Participation: on-line

This paper investigates Mexican modern and contemporary art’s implication both in national history and in the stories that challenge and unsettle established narratives. It focuses on the decentralising curatorial proposition of "Inestimable azar"(‘Inestimable chance’), the 14th FEMSA biennial (2020 – 2021), based in the Mexican state of Michoacán. Mexican modern art, especially muralism, was tied to nation-building and played a crucial pedagogical role in the formation of the national identity after the Revolution of 1910-1917. Through the articulation of historical narratives, muralism became a privileged state mechanism for the homogenisation of complex cultural relationships in the country. As an event, the Revolution became a central nation-wide story of emancipation from imperial and colonial oppression, represented by all of the arts at the time. However, this narrative and its representations masked the coloniality of modern nation-state building, particularly regarding the native societies within the confines of a supposedly uniform national territory. Our analysis considers the biennial’s call to question official historical discourse as culturally articulated by muralism during the twentieth century. It takes into account the present context, in which the process of nation-building is seen as complete, and where neoliberalism serves as the framework for the intervention of non-state actors – such as FEMSA– in more heterogeneous culture-making. We discuss, in particular, the biennial’s reinterpretation of Juan O’Gorman’s mural "Historia de Michoacán" (1942) and the artist’s realist, surrealist, and didactic storytelling strategies (Speranza, 2020). We also examine two artistic commissions: Marco Rountree’s untitled installation, which troubled the notion of a national modernist aesthetic, and Adela Goldbard’s collaboration with the Purépecha community of Arantepacua on a craftivist project, a multimedia piece that blurs the demarcation between art and craft. By approaching the biennial through storytelling, this paper puts forward the conception of large-scale exhibitions as knowledge and world-making practices.


DAVID AJ MURRIETA FLORES is an Associate Professor of Contemporary Art History at the Faculty of Philosophy & Literature, National Autonomous University of Mexico (UNAM, Mexico). He holds a PhD in Art History & Theory from the University of Essex, an MA in Art History & Theory from the same institution, and a BA in History from the UNAM. His research interests include the intersection of art and politics, the aesthetics of artistic collectives, and the radical avant-gardes of the 20th century. He has published articles about collectives such as King Mob, The Situationist Times, S.NOB, and Up Against the Wall Motherfucker, as well as avant-garde movements such as Estridentismo, in journals such as Venezia Arti, Konsthistorisk tidskfrift / Journal of Art History, Journal of Surrealism and the Americas, MODOS. Revista de História da Arte, caiana, and ARTis ON.

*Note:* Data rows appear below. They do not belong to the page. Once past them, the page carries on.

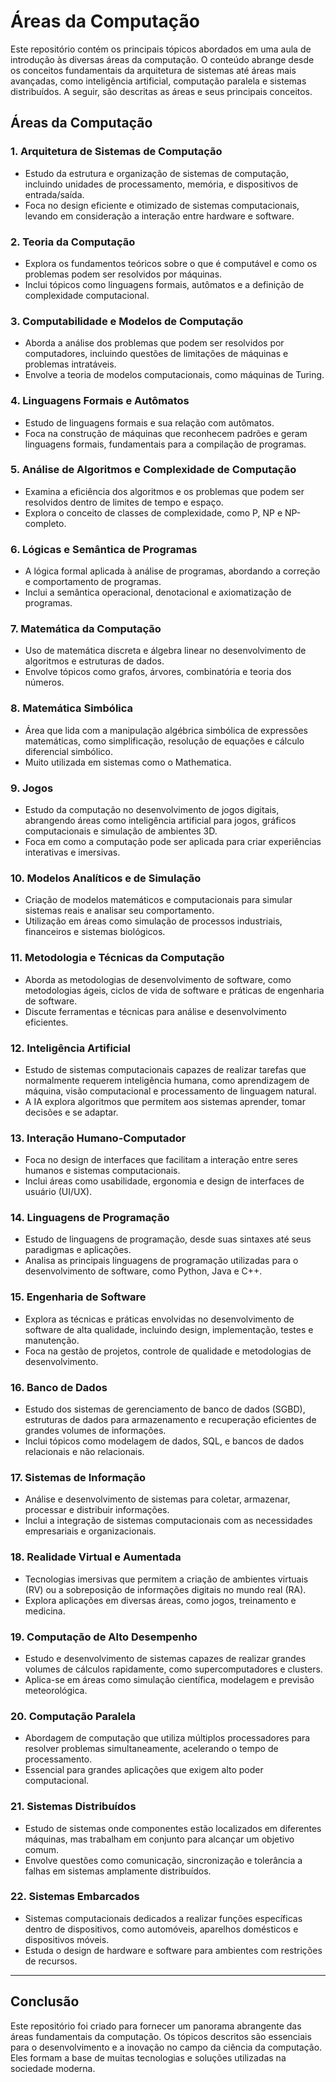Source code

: # Áreas da Computação

Este repositório contém os principais tópicos abordados em uma aula de introdução às diversas áreas da computação. O conteúdo abrange desde os conceitos fundamentais da arquitetura de sistemas até áreas mais avançadas, como inteligência artificial, computação paralela e sistemas distribuídos. A seguir, são descritas as áreas e seus principais conceitos.

## Áreas da Computação

### 1. **Arquitetura de Sistemas de Computação**
   - Estudo da estrutura e organização de sistemas de computação, incluindo unidades de processamento, memória, e dispositivos de entrada/saída.
   - Foca no design eficiente e otimizado de sistemas computacionais, levando em consideração a interação entre hardware e software.

### 2. **Teoria da Computação**
   - Explora os fundamentos teóricos sobre o que é computável e como os problemas podem ser resolvidos por máquinas.
   - Inclui tópicos como linguagens formais, autômatos e a definição de complexidade computacional.

### 3. **Computabilidade e Modelos de Computação**
   - Aborda a análise dos problemas que podem ser resolvidos por computadores, incluindo questões de limitações de máquinas e problemas intratáveis.
   - Envolve a teoria de modelos computacionais, como máquinas de Turing.

### 4. **Linguagens Formais e Autômatos**
   - Estudo de linguagens formais e sua relação com autômatos.
   - Foca na construção de máquinas que reconhecem padrões e geram linguagens formais, fundamentais para a compilação de programas.

### 5. **Análise de Algoritmos e Complexidade de Computação**
   - Examina a eficiência dos algoritmos e os problemas que podem ser resolvidos dentro de limites de tempo e espaço.
   - Explora o conceito de classes de complexidade, como P, NP e NP-completo.

### 6. **Lógicas e Semântica de Programas**
   - A lógica formal aplicada à análise de programas, abordando a correção e comportamento de programas.
   - Inclui a semântica operacional, denotacional e axiomatização de programas.

### 7. **Matemática da Computação**
   - Uso de matemática discreta e álgebra linear no desenvolvimento de algoritmos e estruturas de dados.
   - Envolve tópicos como grafos, árvores, combinatória e teoria dos números.

### 8. **Matemática Simbólica**
   - Área que lida com a manipulação algébrica simbólica de expressões matemáticas, como simplificação, resolução de equações e cálculo diferencial simbólico.
   - Muito utilizada em sistemas como o Mathematica.

### 9. **Jogos**
   - Estudo da computação no desenvolvimento de jogos digitais, abrangendo áreas como inteligência artificial para jogos, gráficos computacionais e simulação de ambientes 3D.
   - Foca em como a computação pode ser aplicada para criar experiências interativas e imersivas.

### 10. **Modelos Analíticos e de Simulação**
   - Criação de modelos matemáticos e computacionais para simular sistemas reais e analisar seu comportamento.
   - Utilização em áreas como simulação de processos industriais, financeiros e sistemas biológicos.

### 11. **Metodologia e Técnicas da Computação**
   - Aborda as metodologias de desenvolvimento de software, como metodologias ágeis, ciclos de vida de software e práticas de engenharia de software.
   - Discute ferramentas e técnicas para análise e desenvolvimento eficientes.

### 12. **Inteligência Artificial**
   - Estudo de sistemas computacionais capazes de realizar tarefas que normalmente requerem inteligência humana, como aprendizagem de máquina, visão computacional e processamento de linguagem natural.
   - A IA explora algoritmos que permitem aos sistemas aprender, tomar decisões e se adaptar.

### 13. **Interação Humano-Computador**
   - Foca no design de interfaces que facilitam a interação entre seres humanos e sistemas computacionais.
   - Inclui áreas como usabilidade, ergonomia e design de interfaces de usuário (UI/UX).

### 14. **Linguagens de Programação**
   - Estudo de linguagens de programação, desde suas sintaxes até seus paradigmas e aplicações.
   - Analisa as principais linguagens de programação utilizadas para o desenvolvimento de software, como Python, Java e C++.

### 15. **Engenharia de Software**
   - Explora as técnicas e práticas envolvidas no desenvolvimento de software de alta qualidade, incluindo design, implementação, testes e manutenção.
   - Foca na gestão de projetos, controle de qualidade e metodologias de desenvolvimento.

### 16. **Banco de Dados**
   - Estudo dos sistemas de gerenciamento de banco de dados (SGBD), estruturas de dados para armazenamento e recuperação eficientes de grandes volumes de informações.
   - Inclui tópicos como modelagem de dados, SQL, e bancos de dados relacionais e não relacionais.

### 17. **Sistemas de Informação**
   - Análise e desenvolvimento de sistemas para coletar, armazenar, processar e distribuir informações.
   - Inclui a integração de sistemas computacionais com as necessidades empresariais e organizacionais.

### 18. **Realidade Virtual e Aumentada**
   - Tecnologias imersivas que permitem a criação de ambientes virtuais (RV) ou a sobreposição de informações digitais no mundo real (RA).
   - Explora aplicações em diversas áreas, como jogos, treinamento e medicina.

### 19. **Computação de Alto Desempenho**
   - Estudo e desenvolvimento de sistemas capazes de realizar grandes volumes de cálculos rapidamente, como supercomputadores e clusters.
   - Aplica-se em áreas como simulação científica, modelagem e previsão meteorológica.

### 20. **Computação Paralela**
   - Abordagem de computação que utiliza múltiplos processadores para resolver problemas simultaneamente, acelerando o tempo de processamento.
   - Essencial para grandes aplicações que exigem alto poder computacional.

### 21. **Sistemas Distribuídos**
   - Estudo de sistemas onde componentes estão localizados em diferentes máquinas, mas trabalham em conjunto para alcançar um objetivo comum.
   - Envolve questões como comunicação, sincronização e tolerância a falhas em sistemas amplamente distribuídos.

### 22. **Sistemas Embarcados**
   - Sistemas computacionais dedicados a realizar funções específicas dentro de dispositivos, como automóveis, aparelhos domésticos e dispositivos móveis.
   - Estuda o design de hardware e software para ambientes com restrições de recursos.

---

## Conclusão

Este repositório foi criado para fornecer um panorama abrangente das áreas fundamentais da computação. Os tópicos descritos são essenciais para o desenvolvimento e a inovação no campo da ciência da computação. Eles formam a base de muitas tecnologias e soluções utilizadas na sociedade moderna.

ANA S. GONZÁLEZ RUEDA is an Associate Lecturer at the School of Art History, University of St Andrews (Scotland). She obtained her PhD in Museum and Gallery Studies with a thesis entitled “Inherent Pedagogies: Critical Approaches to Exhibition Making in the 2000s” (University of St Andrews, 2019). She also holds an MA in Curating Contemporary Art from the University of Essex (2012) and a BA in Art History from Universidad Iberoamericana, Mexico City (2008). In 2020, she completed a postdoctoral research residency at the Decolonising Arts Institute, UAL. Other projects include “Meaningful Matter: Testing Feminist Pedagogies in the Exhibition space” for the Van Abbemuseum’s Deviant Practice platform (2018-2019) and coordinating Possessing Nature, the Mexican Pavilion at the Venice Biennale (2015). Ana recently co-edited Decolonising the Curriculum, the third volume of the Decolonising Museology series published by ICOFOM (2022).